Entre ancestrais humanos, mulher viajava e homem ficava em casa
Análise de fóssil de dentes de hominídeos mostra que fêmeas deixavam seus grupos para constituir família em outros lugares


No mundo do Homo sapiens coube ao homem explorar: seus arredores, outras cidades, até descobrir novos países, enquanto a mulher ficava em casa. Mas há dois milhões de anos, nos grupos de hominídeos ancestrais dos ser humano moderno, os papéis eram reversos: eram as mulheres que viajam para iniciar novas famílias, de acordo com um novo estudo de fósseis de dentes encontrados na África do Sul.
O achado, publicado na edição desta semana do periódico Nature, indica que as fêmeas de duas espécies de hominídeos devem ter deixado suas famílias e ido a outros lugares, provavelmente para evitar cruzamentos consangüíneos, disseram os pesquisadores.
O mesmo fenômeno acontece com os chimpanzés, o parente mais próximo do homem. Já com outros primatas e a maioria dos mamíferos, são os machos que saem de casa.
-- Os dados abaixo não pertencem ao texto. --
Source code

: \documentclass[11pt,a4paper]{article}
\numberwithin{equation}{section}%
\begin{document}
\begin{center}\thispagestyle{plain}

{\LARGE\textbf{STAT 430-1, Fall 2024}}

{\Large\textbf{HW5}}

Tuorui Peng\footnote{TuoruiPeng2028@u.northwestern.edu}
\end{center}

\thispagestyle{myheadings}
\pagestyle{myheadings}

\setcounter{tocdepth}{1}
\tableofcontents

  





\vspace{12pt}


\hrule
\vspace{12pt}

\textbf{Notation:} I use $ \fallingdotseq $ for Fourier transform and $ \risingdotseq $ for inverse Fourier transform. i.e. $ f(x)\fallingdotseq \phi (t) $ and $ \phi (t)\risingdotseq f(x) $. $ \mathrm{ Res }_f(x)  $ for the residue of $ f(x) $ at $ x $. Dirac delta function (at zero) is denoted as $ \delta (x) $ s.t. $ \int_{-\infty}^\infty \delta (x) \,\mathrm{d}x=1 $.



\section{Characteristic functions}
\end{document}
Os cientistas estudaram 19 dentes, oito de Australopithecus africanus, (espécie considerada ancestral direto do homem, que viveu há 2,2 milhões de anos) e onze de Paranthropus robustus (uma espécie de 1,8 milhões de anos que não tem descendentes atuais, uma espécie de tio pré-histórico do homem).
A equipe, liderada pela paleoantropóloga Sandi Copeland, da Universidade do Colorado, procurava pelo metal estrôncio nos dentes, porque ele varia de acordo com a paisagem onde o indíviduo tenha vivido – a ideia era verificar se aqueles hominídeos haviam viajado durante suas vidas. A pesquisa não conseguiu comprovar a hipótese, mas apresentou outro dado curioso: os dentes maiores, presumidamente de machos, não apresentaram variação do estrôncio, enquanto mais da metade dos menores (femininos) eram de indivíduos que haviam crescido em outro lugar.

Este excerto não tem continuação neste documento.